## Required work:
From the line that includes "3. Просмотр оставшихся" to the closing line of the data, please transcribe every line exactly and add nothing.

___ Data supplied ___

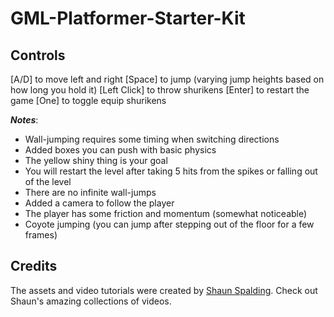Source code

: # GML-Platformer-Starter-Kit

## Controls

[A/D] to move left and right
[Space] to jump (varying jump heights based on how long you hold it)
[Left Click] to throw shurikens
[Enter] to restart the game
[One] to toggle equip shurikens

***Notes***: 

* Wall-jumping requires some timing when switching directions
* Added boxes you can push with basic physics
* The yellow shiny thing is your goal
* You will restart the level after taking 5 hits from the spikes or falling out of the level
* There are no infinite wall-jumps
* Added a camera to follow the player
* The player has some friction and momentum (somewhat noticeable)
* Coyote jumping (you can jump after stepping out of the floor for a few frames)

## Credits
The assets and video tutorials were created by [Shaun Spalding](https://www.youtube.com/c/ShaunSpalding).
Check out Shaun's amazing collections of videos.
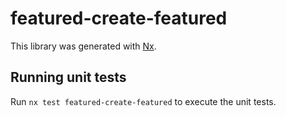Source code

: # featured-create-featured

This library was generated with [Nx](https://nx.dev).

## Running unit tests

Run `nx test featured-create-featured` to execute the unit tests.
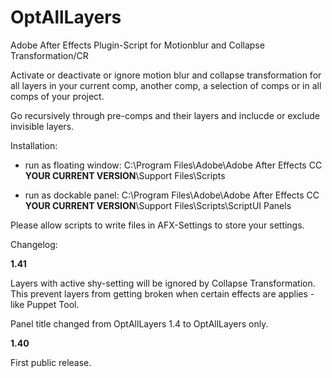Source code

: # OptAllLayers
Adobe After Effects Plugin-Script for Motionblur and Collapse Transformation/CR

Activate or deactivate or ignore motion blur and collapse transformation for all layers in your current comp, another comp, a selection of comps or in all comps of your project. 

Go recursively through pre-comps and their layers and inclucde or exclude invisible layers. 

Installation:

- run as floating window: 
	C:\Program Files\Adobe\Adobe After Effects CC **YOUR CURRENT VERSION**\Support Files\Scripts

- run as dockable panel:
  C:\Program Files\Adobe\Adobe After Effects CC **YOUR CURRENT VERSION**\Support Files\Scripts\ScriptUI Panels
  
Please allow scripts to write files in AFX-Settings to store your settings. 


Changelog: 

**1.41** 

Layers with active shy-setting will be ignored by Collapse Transformation. This prevent layers from getting broken when 	certain effects are applies - like Puppet Tool.

Panel title changed from OptAllLayers 1.4 to OptAllLayers only. 


**1.40**

First public release. 

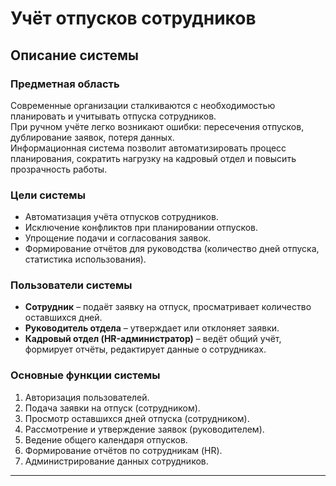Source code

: # Учёт отпусков сотрудников

## Описание системы

### Предметная область
Современные организации сталкиваются с необходимостью планировать и учитывать отпуска сотрудников.  
При ручном учёте легко возникают ошибки: пересечения отпусков, дублирование заявок, потеря данных.  
Информационная система позволит автоматизировать процесс планирования, сократить нагрузку на кадровый отдел и повысить прозрачность работы.

### Цели системы
- Автоматизация учёта отпусков сотрудников.  
- Исключение конфликтов при планировании отпусков.  
- Упрощение подачи и согласования заявок.  
- Формирование отчётов для руководства (количество дней отпуска, статистика использования).  

### Пользователи системы
- **Сотрудник** – подаёт заявку на отпуск, просматривает количество оставшихся дней.  
- **Руководитель отдела** – утверждает или отклоняет заявки.  
- **Кадровый отдел (HR-администратор)** – ведёт общий учёт, формирует отчёты, редактирует данные о сотрудниках.  

### Основные функции системы
1. Авторизация пользователей.  
2. Подача заявки на отпуск (сотрудником).  
3. Просмотр оставшихся дней отпуска (сотрудником).  
4. Рассмотрение и утверждение заявок (руководителем).  
5. Ведение общего календаря отпусков.  
6. Формирование отчётов по сотрудникам (HR).  
7. Администрирование данных сотрудников.  

---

___

## Result below:
3. Просмотр оставшихся дней отпуска (сотрудником).  
4. Рассмотрение и утверждение заявок (руководителем).  
5. Ведение общего календаря отпусков.  
6. Формирование отчётов по сотрудникам (HR).  
7. Администрирование данных сотрудников.  

---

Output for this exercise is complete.